Moderate expansion in oil production and a recovery in the services sector will maintain the economic growth at around 3.7pc during 2013-15, the report said, and added that last year saw a rapid growth in non-oil sector.
Non-oil GDP rose to an expected 6.7pc in 2012 compared to 1.4pc in 2011.
The national accounts data for 2012 point to a relatively consistent increase in production virtually across the non-oil economy of Bahrain.
According to the report, the fastest growing sectors have been hotels and restaurants, followed by social and personal services and manufacturing.
In 2011, Bahrain recorded a trade surplus of $7.5bn, the highest in last seven years, it said.

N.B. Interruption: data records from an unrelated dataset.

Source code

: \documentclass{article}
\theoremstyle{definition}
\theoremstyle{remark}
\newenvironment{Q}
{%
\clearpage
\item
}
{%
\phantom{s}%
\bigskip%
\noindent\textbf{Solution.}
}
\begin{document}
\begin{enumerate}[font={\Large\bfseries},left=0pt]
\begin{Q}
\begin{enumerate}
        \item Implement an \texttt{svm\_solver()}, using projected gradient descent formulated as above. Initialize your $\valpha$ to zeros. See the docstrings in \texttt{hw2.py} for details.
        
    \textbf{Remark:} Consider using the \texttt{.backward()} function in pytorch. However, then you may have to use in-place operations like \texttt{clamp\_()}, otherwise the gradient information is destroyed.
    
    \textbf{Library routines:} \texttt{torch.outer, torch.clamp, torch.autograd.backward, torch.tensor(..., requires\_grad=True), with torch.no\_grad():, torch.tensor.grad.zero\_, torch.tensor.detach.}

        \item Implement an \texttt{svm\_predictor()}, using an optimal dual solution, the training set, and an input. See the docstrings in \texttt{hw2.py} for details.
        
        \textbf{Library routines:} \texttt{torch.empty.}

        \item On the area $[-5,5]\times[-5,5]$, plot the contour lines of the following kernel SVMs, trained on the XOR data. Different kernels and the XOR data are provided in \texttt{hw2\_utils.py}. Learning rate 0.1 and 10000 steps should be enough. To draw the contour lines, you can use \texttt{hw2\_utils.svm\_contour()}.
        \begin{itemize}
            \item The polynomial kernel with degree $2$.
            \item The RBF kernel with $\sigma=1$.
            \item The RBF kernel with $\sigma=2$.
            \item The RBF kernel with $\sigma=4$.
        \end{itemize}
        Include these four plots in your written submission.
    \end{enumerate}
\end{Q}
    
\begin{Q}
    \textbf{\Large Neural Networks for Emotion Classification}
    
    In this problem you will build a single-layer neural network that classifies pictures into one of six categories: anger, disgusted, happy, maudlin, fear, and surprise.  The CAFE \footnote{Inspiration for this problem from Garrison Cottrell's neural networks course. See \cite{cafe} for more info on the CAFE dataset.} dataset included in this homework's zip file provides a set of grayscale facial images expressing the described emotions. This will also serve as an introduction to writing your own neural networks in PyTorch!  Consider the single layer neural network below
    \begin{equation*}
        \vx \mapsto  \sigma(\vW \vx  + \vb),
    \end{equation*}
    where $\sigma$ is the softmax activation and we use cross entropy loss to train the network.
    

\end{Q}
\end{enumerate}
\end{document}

The impetus for a high trade surplus was an increase in oil production, coupled with high oil prices.
In December 2011, Bahrain achieved the highest ever crude oil production of 45,900 barrels per day. As a result, oil exports which constitute 78.8pc of the total exports witnessed a growth of 52.2pc in 2011 over 2010.
Bahrain reported a fiscal deficit for the third consecutive year in 2011. However, fiscal deficit has reduced by more than half to reach 3.2pc of GDP in 2011 against 9.4pc of GDP a year earlier.
The fiscal deficit narrowed due to a surge in revenues, primarily oil revenues, which constituted 87.9pc of the total revenues in 2011.
Inflation in Bahrain dropped in the second half of 2012 after it surged in the first half of the year. The increase in the first half was primarily due to base effect of low or negative prices witnessed in 2011.
Average inflation in Bahrain accelerated to 2.8pc in 2012 compared to a 0.4pc fall in 2011. Inflation is expected to remain at 2pc to 2.6pc in 2013-14, supported by easing prices of commodities, particularly food items.
Thereafter, inflation is expected to remain stable despite prices for global industrial raw materials rise, as maintenance of subsidies will keep the increases in check.